Thursday, September 10, 2009

Symposium Time! You Coming?


I am drenched in sweat and happy to be sitting down. I've just completed a dry run of packing for the Midwest Birding Symposium, coming up September 17-20. That is NEXT WEEK. With the Leigh Yawkey show in Wisconsin between. Yiiiikes. Still haven't packed for Wisconsin, but by the time you read this I'll be there. So it's gotta happen some time in the next 24 hours.

I've been prepping for this for several weeks, selecting art and prints and making labels and signs, setting up my ProPanel booth, deciding what goes where, and ordering copies of my books to sign and sell. It's a big deal, a lot of work, but Mighty Mouse is up to it.



Thanks to Facebook friend Eric Fitch for the link. Mighty Mouse was my absolute favorite cartoon when I was about six. I'm way past caring if I date myself by admitting that. Thinking back on it, as the youngest of five, I could identify with a mouse who opened his shirt and became a superhero.

So today I did a dry run of packing my car for the Symposium. Downsizing to a fuel-efficient Subaru means giving up some serious cargo room. It means retrofitting my new little car to accept great big things. Job One was installing a 2" heavy duty trailer hitch, and on that hitch went a metal cargo box. I had never heard of such a thing until I bellyached to my farmer neighbor Rusty about having so little cargo room in the new car. "What you need is a cargo box," Rusty said. Oh. So I got one, from the nice folks at Steve's Vans. I could definitely become a habitue at that place. Figure out how to carry my canoe, get a rocket box for the top...oh yeah.

I could instantly see the point. It's like having a little removeable trailer rigidly affixed to your car. No wheels or brake lights to worry about, and you can even open the hatch with it on, before you load it up. It's heavy--70 pounds--so I need help to get it on the hitch. But I was determined to figure out how to load and secure the cargo myself, so that's what I did this morning.

Geoff Heeter, proprietor of Opossum Creek Resort in West Virginia, turned us on to ratchet straps a few years back. And ratchet straps ROCK. Take it from someone who graduated from ropes (always loose, high stretchability and low tieability) to bungees (you'll poke your eye out!) and is now the biggest ratchet strap fan on the planet. With a couple of turns of a handle and some satisfying clicks, you can get those suckers on so tight they sing. Ain't nothin' goin' nowhere with that bad boy tying it down.
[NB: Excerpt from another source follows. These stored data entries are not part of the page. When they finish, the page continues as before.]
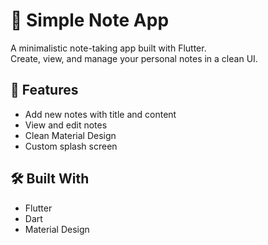 # 📝 Simple Note App
A minimalistic note-taking app built with Flutter.  
Create, view, and manage your personal notes in a clean UI.

## 🚀 Features
- Add new notes with title and content
- View and edit notes
- Clean Material Design
- Custom splash screen

## 🛠 Built With
- Flutter
- Dart
- Material Design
I did need to figure out how to keep everything dry, because you know the minute I strap everything down on that trailer, the skies will open. You know they will. It'll be cloudless and blue and I'll look up and there will be a little black cloud centered right over my car and a bolt of lightning will come down and it will dump two inches of rain on my show panels. That's just how Mr. Murphy works.

So first I strapped everything down and tried to wrap the tarp around it. Can I get a DUH from y'all? Ain't no way to do that.

So I unstrapped it all and put the tarp under the cargo and wrapped it all up like a big Christmas present and THEN strapped it down and that was the way to go. Here it is, ready for the red ratchet straps. I figure there's gonna be some duct tape deployed in there when I do the real deal, any way you cut it. Probably a whole lot of duct tape.

Let it rain. If I'm ready for rain, then it won't rain. That's the idea. But I felt like Mighty Mouse when I was all done, because I'd figured out how to get an oversized load clear across the diagonal width of Ohio in (or on) my new little car. And only put one tiny ding in the paint, right under the license plate. The first ding is the deepest.




I can already see that this demi-trailer is going to have major applications for hauling cockroach-ridden recycling to town, too; hauling trash, bales of straw... Anything that's too big or dirty or nasty to put in the car is going in that cargo box. Hear that, kids?



Speaking of superheroes, I want to acknowledge the work put in by the Bird Watcher's Digest staff, headed up by none other than Bill of the Birds, to make the Midwest Birding Symposium happen. It's a Herculean effort to pull it off, but nobody does it better than BWD. Anyone who attended the MBS at Lakeside in 1997 and 1999 will heartily agree. We are going to have an amazing event. There's nothing like hanging out and yakking with other naturalists, birders, artists, vendors and all-around great people, in a cozy Victorian village on the shore of Lake Erie in September. Lakeside is a mini-Chautauqua, right here in Ohio. If by any chance you've been toying with the idea of attending, but are afraid it's too late, it's not! There's still room for more and time to register.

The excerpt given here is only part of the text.